» WHAT YOU ARE ASKED TO DO:
If a record below holds a picture, drop the picture and restate everything else word for word.

= = = = = = =

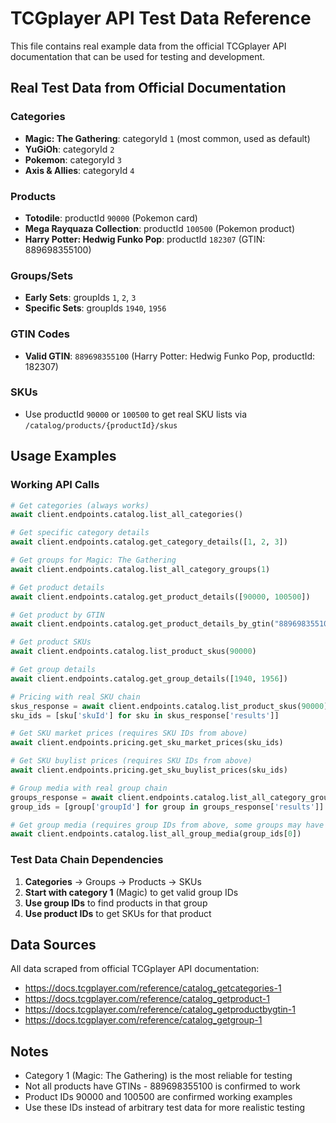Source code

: # TCGplayer API Test Data Reference

This file contains real example data from the official TCGplayer API documentation that can be used for testing and development.

## Real Test Data from Official Documentation

### Categories
- **Magic: The Gathering**: categoryId `1` (most common, used as default)
- **YuGiOh**: categoryId `2`
- **Pokemon**: categoryId `3`
- **Axis & Allies**: categoryId `4`

### Products
- **Totodile**: productId `90000` (Pokemon card)
- **Mega Rayquaza Collection**: productId `100500` (Pokemon product)
- **Harry Potter: Hedwig Funko Pop**: productId `182307` (GTIN: 889698355100)

### Groups/Sets
- **Early Sets**: groupIds `1`, `2`, `3`
- **Specific Sets**: groupIds `1940`, `1956`

### GTIN Codes
- **Valid GTIN**: `889698355100` (Harry Potter: Hedwig Funko Pop, productId: 182307)

### SKUs
- Use productId `90000` or `100500` to get real SKU lists via `/catalog/products/{productId}/skus`

## Usage Examples

### Working API Calls
```python
# Get categories (always works)
await client.endpoints.catalog.list_all_categories()

# Get specific category details
await client.endpoints.catalog.get_category_details([1, 2, 3])

# Get groups for Magic: The Gathering
await client.endpoints.catalog.list_all_category_groups(1)

# Get product details
await client.endpoints.catalog.get_product_details([90000, 100500])

# Get product by GTIN
await client.endpoints.catalog.get_product_details_by_gtin("889698355100")

# Get product SKUs
await client.endpoints.catalog.list_product_skus(90000)

# Get group details
await client.endpoints.catalog.get_group_details([1940, 1956])

# Pricing with real SKU chain
skus_response = await client.endpoints.catalog.list_product_skus(90000)
sku_ids = [sku['skuId'] for sku in skus_response['results']]

# Get SKU market prices (requires SKU IDs from above)
await client.endpoints.pricing.get_sku_market_prices(sku_ids)

# Get SKU buylist prices (requires SKU IDs from above)
await client.endpoints.pricing.get_sku_buylist_prices(sku_ids)

# Group media with real group chain
groups_response = await client.endpoints.catalog.list_all_category_groups(1)
group_ids = [group['groupId'] for group in groups_response['results']]

# Get group media (requires group IDs from above, some groups may have no media)
await client.endpoints.catalog.list_all_group_media(group_ids[0])
```

### Test Data Chain Dependencies
1. **Categories** → Groups → Products → SKUs
2. **Start with category 1** (Magic) to get valid group IDs
3. **Use group IDs** to find products in that group
4. **Use product IDs** to get SKUs for that product

## Data Sources
All data scraped from official TCGplayer API documentation:
- https://docs.tcgplayer.com/reference/catalog_getcategories-1
- https://docs.tcgplayer.com/reference/catalog_getproduct-1  
- https://docs.tcgplayer.com/reference/catalog_getproductbygtin-1
- https://docs.tcgplayer.com/reference/catalog_getgroup-1

## Notes
- Category 1 (Magic: The Gathering) is the most reliable for testing
- Not all products have GTINs - 889698355100 is confirmed to work
- Product IDs 90000 and 100500 are confirmed working examples
- Use these IDs instead of arbitrary test data for more realistic testing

= = = = = = =

» WRITTEN ANSWER:
Source code

: # TCGplayer API Test Data Reference

This file contains real example data from the official TCGplayer API documentation that can be used for testing and development.

## Real Test Data from Official Documentation

### Categories
- **Magic: The Gathering**: categoryId `1` (most common, used as default)
- **YuGiOh**: categoryId `2`
- **Pokemon**: categoryId `3`
- **Axis & Allies**: categoryId `4`

### Products
- **Totodile**: productId `90000` (Pokemon card)
- **Mega Rayquaza Collection**: productId `100500` (Pokemon product)
- **Harry Potter: Hedwig Funko Pop**: productId `182307` (GTIN: 889698355100)

### Groups/Sets
- **Early Sets**: groupIds `1`, `2`, `3`
- **Specific Sets**: groupIds `1940`, `1956`

### GTIN Codes
- **Valid GTIN**: `889698355100` (Harry Potter: Hedwig Funko Pop, productId: 182307)

### SKUs
- Use productId `90000` or `100500` to get real SKU lists via `/catalog/products/{productId}/skus`

## Usage Examples

### Working API Calls
```python
# Get categories (always works)
await client.endpoints.catalog.list_all_categories()

# Get specific category details
await client.endpoints.catalog.get_category_details([1, 2, 3])

# Get groups for Magic: The Gathering
await client.endpoints.catalog.list_all_category_groups(1)

# Get product details
await client.endpoints.catalog.get_product_details([90000, 100500])

# Get product by GTIN
await client.endpoints.catalog.get_product_details_by_gtin("889698355100")

# Get product SKUs
await client.endpoints.catalog.list_product_skus(90000)

# Get group details
await client.endpoints.catalog.get_group_details([1940, 1956])

# Pricing with real SKU chain
skus_response = await client.endpoints.catalog.list_product_skus(90000)
sku_ids = [sku['skuId'] for sku in skus_response['results']]

# Get SKU market prices (requires SKU IDs from above)
await client.endpoints.pricing.get_sku_market_prices(sku_ids)

# Get SKU buylist prices (requires SKU IDs from above)
await client.endpoints.pricing.get_sku_buylist_prices(sku_ids)

# Group media with real group chain
groups_response = await client.endpoints.catalog.list_all_category_groups(1)
group_ids = [group['groupId'] for group in groups_response['results']]

# Get group media (requires group IDs from above, some groups may have no media)
await client.endpoints.catalog.list_all_group_media(group_ids[0])
```

### Test Data Chain Dependencies
1. **Categories** → Groups → Products → SKUs
2. **Start with category 1** (Magic) to get valid group IDs
3. **Use group IDs** to find products in that group
4. **Use product IDs** to get SKUs for that product

## Data Sources
All data scraped from official TCGplayer API documentation:
- https://docs.tcgplayer.com/reference/catalog_getcategories-1
- https://docs.tcgplayer.com/reference/catalog_getproduct-1  
- https://docs.tcgplayer.com/reference/catalog_getproductbygtin-1
- https://docs.tcgplayer.com/reference/catalog_getgroup-1

## Notes
- Category 1 (Magic: The Gathering) is the most reliable for testing
- Not all products have GTINs - 889698355100 is confirmed to work
- Product IDs 90000 and 100500 are confirmed working examples
- Use these IDs instead of arbitrary test data for more realistic testing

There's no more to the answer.